Before the riots, however, there was nothing like the present near-anarchic scenes which have made the Supreme Court bemoan the prevailing mobocracy as the “new normal” and the Centre to consider enacting a law to stop lynchings.
It would be a mistake, however, to claim that Vajpayee did no wrong. The targeting of Tehelka and Outlook magazines because of their embarrassing disclosures about the unsavoury goings-on in high places is a reminder that no government — not even Vajpayee’s — can be tolerant of a genuinely free press.
It is an unworthy legacy going back to Rajiv Gandhi’s abortive attempt to muzzle the media with his proposed Publication of Objectionable Materials Act in the wake of the Bofors howitzer scam, not to mention his mother’s draconian Emergency rule.
But, for Vajpayee, it was an uncharacteristic misstep in the misuse of the Enforcement Directorate and other government agencies, which has largely been forgotten. What is remembered instead is the fact that of all the saffron leaders, he was the only one who had the Nehruvian vision of the “idea” of a multicultural India.
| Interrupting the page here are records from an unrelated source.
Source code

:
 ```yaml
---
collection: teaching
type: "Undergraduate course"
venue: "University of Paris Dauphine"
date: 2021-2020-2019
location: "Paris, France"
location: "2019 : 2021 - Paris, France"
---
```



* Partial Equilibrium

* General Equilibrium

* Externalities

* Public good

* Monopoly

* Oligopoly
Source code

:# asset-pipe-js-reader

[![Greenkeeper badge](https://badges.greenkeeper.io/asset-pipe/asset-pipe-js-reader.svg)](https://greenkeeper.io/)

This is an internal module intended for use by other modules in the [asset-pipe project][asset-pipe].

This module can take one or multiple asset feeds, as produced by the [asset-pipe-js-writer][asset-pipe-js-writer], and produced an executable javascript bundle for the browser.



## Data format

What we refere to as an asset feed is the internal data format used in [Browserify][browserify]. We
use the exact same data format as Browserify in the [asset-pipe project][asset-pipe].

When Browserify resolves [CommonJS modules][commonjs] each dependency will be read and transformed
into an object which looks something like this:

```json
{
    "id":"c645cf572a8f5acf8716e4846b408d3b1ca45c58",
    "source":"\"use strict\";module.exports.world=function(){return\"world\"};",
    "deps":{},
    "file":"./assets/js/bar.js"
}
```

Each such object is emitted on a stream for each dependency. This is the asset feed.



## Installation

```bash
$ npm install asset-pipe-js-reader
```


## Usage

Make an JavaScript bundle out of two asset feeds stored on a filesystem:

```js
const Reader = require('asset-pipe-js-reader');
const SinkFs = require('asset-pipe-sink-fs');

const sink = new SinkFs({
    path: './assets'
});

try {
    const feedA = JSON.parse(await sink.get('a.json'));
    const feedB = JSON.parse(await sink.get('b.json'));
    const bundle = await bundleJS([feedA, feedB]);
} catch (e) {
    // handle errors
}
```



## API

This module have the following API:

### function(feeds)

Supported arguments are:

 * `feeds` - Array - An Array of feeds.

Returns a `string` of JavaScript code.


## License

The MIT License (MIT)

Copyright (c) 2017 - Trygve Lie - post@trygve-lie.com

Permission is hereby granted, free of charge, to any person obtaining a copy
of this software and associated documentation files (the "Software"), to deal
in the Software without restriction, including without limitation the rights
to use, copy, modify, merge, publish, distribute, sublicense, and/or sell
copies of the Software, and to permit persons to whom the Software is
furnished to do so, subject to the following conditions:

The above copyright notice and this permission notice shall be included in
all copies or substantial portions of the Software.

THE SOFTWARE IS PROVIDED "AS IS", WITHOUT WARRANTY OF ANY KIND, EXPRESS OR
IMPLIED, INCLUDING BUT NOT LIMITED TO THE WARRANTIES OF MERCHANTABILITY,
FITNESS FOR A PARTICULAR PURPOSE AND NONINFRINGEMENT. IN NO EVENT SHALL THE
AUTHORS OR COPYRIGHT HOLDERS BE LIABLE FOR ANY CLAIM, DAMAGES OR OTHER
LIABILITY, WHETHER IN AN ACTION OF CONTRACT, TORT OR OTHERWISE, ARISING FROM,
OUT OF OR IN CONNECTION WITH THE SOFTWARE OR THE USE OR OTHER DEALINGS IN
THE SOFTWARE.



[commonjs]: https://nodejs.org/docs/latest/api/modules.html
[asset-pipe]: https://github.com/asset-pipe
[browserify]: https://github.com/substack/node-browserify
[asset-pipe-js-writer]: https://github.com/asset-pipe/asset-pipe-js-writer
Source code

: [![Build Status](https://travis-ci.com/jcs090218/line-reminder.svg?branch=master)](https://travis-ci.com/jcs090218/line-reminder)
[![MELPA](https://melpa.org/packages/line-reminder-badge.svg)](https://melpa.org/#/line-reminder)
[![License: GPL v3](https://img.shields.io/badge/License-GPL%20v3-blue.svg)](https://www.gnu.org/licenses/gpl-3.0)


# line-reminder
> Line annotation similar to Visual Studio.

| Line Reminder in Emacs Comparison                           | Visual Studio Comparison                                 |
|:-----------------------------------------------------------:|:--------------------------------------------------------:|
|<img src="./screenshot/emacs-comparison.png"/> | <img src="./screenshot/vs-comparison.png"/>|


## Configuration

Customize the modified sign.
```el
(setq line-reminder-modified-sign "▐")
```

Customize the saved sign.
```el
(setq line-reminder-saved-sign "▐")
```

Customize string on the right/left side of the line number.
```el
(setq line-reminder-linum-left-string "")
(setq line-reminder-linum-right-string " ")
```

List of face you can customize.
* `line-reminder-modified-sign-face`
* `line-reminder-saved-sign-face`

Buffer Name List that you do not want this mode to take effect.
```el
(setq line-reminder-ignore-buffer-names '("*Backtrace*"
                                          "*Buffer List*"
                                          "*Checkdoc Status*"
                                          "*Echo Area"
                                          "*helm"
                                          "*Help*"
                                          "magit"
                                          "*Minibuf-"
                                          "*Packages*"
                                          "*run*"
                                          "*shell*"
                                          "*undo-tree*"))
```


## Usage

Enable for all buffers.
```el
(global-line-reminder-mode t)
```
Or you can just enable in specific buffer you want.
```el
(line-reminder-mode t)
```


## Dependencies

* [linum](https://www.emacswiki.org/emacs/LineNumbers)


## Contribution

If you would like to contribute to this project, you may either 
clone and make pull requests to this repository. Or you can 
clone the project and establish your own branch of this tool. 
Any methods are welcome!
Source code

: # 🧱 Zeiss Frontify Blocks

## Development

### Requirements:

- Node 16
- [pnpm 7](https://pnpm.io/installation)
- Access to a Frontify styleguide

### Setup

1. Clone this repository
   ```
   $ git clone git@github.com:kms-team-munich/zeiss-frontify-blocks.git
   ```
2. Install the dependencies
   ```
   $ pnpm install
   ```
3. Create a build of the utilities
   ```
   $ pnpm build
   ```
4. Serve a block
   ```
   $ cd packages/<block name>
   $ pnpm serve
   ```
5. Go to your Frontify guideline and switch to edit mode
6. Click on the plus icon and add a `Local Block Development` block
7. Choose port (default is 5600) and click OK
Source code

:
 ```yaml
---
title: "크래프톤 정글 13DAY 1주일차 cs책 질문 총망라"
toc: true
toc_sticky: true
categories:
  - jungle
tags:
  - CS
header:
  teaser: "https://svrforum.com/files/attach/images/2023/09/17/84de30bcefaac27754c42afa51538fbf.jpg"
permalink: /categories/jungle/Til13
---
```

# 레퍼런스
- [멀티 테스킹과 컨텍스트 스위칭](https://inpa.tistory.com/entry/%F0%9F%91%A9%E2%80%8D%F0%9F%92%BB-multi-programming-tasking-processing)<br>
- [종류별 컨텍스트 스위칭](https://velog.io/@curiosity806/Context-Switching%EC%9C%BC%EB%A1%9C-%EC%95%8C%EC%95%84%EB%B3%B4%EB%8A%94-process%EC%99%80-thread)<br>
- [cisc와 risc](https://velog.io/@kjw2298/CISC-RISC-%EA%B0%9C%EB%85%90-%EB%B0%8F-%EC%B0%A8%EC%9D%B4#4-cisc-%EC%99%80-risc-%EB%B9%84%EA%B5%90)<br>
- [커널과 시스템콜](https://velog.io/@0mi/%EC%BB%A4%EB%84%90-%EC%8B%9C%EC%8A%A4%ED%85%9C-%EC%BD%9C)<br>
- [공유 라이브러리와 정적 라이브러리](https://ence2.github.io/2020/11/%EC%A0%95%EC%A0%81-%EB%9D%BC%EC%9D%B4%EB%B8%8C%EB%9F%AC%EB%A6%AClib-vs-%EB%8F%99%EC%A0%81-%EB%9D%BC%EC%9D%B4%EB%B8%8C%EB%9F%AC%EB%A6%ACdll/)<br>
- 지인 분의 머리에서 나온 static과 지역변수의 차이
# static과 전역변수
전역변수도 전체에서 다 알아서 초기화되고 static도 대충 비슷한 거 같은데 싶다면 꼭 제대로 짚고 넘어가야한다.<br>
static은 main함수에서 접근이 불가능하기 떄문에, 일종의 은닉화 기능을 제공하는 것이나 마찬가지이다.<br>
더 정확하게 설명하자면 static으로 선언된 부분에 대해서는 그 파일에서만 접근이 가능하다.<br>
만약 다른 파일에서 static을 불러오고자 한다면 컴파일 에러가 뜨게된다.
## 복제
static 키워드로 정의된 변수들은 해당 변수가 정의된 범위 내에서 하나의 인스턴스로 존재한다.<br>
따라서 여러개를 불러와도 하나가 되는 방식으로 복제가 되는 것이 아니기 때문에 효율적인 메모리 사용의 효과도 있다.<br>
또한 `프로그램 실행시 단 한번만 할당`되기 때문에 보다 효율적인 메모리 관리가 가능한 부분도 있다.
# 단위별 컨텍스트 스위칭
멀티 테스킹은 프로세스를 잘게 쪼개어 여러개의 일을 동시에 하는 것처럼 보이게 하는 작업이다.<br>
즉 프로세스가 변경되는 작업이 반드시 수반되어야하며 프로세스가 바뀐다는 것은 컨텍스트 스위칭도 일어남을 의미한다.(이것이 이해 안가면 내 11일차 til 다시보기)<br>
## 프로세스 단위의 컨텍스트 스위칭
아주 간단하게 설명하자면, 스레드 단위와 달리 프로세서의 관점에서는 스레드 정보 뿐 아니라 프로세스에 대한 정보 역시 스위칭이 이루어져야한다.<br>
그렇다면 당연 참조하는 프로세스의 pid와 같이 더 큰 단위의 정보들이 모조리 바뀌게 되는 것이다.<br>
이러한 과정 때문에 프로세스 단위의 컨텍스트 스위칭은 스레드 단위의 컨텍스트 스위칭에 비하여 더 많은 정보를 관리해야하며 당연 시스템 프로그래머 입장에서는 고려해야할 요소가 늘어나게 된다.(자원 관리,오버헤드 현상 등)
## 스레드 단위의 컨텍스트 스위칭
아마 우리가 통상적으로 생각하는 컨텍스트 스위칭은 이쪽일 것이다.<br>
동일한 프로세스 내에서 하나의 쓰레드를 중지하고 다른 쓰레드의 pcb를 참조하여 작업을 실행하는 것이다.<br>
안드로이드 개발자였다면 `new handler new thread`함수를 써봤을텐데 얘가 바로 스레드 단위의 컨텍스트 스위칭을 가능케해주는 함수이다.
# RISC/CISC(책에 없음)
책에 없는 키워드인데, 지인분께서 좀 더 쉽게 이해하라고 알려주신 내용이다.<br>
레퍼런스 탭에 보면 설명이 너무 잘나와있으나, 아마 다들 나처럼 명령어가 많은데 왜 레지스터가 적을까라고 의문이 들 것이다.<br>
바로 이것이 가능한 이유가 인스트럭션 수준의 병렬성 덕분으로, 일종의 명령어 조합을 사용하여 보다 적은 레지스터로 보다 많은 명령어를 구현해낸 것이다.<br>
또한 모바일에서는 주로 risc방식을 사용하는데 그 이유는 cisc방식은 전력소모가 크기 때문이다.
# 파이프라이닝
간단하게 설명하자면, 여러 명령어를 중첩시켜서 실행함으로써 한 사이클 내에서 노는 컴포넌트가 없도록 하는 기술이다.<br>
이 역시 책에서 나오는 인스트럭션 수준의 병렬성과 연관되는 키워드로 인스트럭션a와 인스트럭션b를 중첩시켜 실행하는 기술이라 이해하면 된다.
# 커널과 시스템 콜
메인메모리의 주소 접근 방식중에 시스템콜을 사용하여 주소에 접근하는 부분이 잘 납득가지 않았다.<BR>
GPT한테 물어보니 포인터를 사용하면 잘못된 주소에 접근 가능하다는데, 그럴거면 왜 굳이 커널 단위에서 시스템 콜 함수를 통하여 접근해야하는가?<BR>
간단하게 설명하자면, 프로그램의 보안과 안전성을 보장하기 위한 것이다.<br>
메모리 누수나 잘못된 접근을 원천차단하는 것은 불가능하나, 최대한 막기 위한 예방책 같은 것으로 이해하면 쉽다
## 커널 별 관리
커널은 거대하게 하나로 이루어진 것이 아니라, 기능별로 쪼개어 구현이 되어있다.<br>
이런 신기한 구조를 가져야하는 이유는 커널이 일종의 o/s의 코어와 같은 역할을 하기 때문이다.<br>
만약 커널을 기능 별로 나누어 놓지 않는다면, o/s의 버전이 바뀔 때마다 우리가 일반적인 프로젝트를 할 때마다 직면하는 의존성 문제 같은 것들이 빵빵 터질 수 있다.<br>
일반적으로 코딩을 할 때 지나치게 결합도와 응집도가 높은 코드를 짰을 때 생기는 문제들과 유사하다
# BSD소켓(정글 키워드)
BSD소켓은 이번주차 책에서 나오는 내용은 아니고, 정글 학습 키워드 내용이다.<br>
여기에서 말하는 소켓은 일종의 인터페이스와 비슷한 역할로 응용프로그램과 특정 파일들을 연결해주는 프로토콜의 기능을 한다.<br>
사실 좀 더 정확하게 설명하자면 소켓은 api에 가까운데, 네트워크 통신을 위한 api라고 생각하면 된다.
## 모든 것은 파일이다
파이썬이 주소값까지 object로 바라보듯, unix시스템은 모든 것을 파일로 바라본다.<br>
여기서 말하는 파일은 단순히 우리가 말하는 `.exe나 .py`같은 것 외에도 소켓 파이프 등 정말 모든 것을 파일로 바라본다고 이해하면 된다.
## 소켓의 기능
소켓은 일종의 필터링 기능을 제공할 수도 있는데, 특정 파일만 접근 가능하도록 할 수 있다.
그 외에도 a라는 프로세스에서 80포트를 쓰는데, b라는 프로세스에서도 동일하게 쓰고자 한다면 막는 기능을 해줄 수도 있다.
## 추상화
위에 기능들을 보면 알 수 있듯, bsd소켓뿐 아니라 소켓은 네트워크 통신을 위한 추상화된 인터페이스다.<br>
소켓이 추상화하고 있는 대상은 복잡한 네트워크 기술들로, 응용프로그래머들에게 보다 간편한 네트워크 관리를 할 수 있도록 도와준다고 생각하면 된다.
It was this broad outlook which made Vajpayee urge the Jan Sangh in 1960 to open its doors to “all Indian citizens irrespective of creed or sects”. Noting that at least formally, the party is opposd to politics being linked with religion, he said that “in the partition of the country, we have already had a grim experience of the consequences of mingling politics with religion”.
Not surprisingly, Vajpayee was not a favourite of the Rashtriya Swayamsevak Sangh (RSS) despite the swayamsevak tag that he wore all his life, which is why one of the RSS chiefs of his time, K.S. Sudarshan, wanted his as well as L.K. Advani’s ouster from positions of power by calling for a generational change in the BJP.
Incidentally, Sudarshan was believed to have prevailed upon Vajpayee on the eve of the ministry-making in 1998 not to make Jaswant Singh the finance minister since he was not a true-blue (true-saffron) Sanghi.
Now that a generational change has taken place in the BJP, it has to be seen how many of Vajpayee’s inheritances are honoured and how many disregarded.
If his moderation does not gell with the party’s aggressive pro-Hindu line, which made observers say that Vajpayee was the right man in the wrong party, the BJP can at least acknowledge his adulation of Jawaharal Nehru (whom the party likes to dislike at present) as Bharat Mata’s “favourite prince”. As Vajpayee’s accolade to Nehru showed, not all naamdars are to be shunned.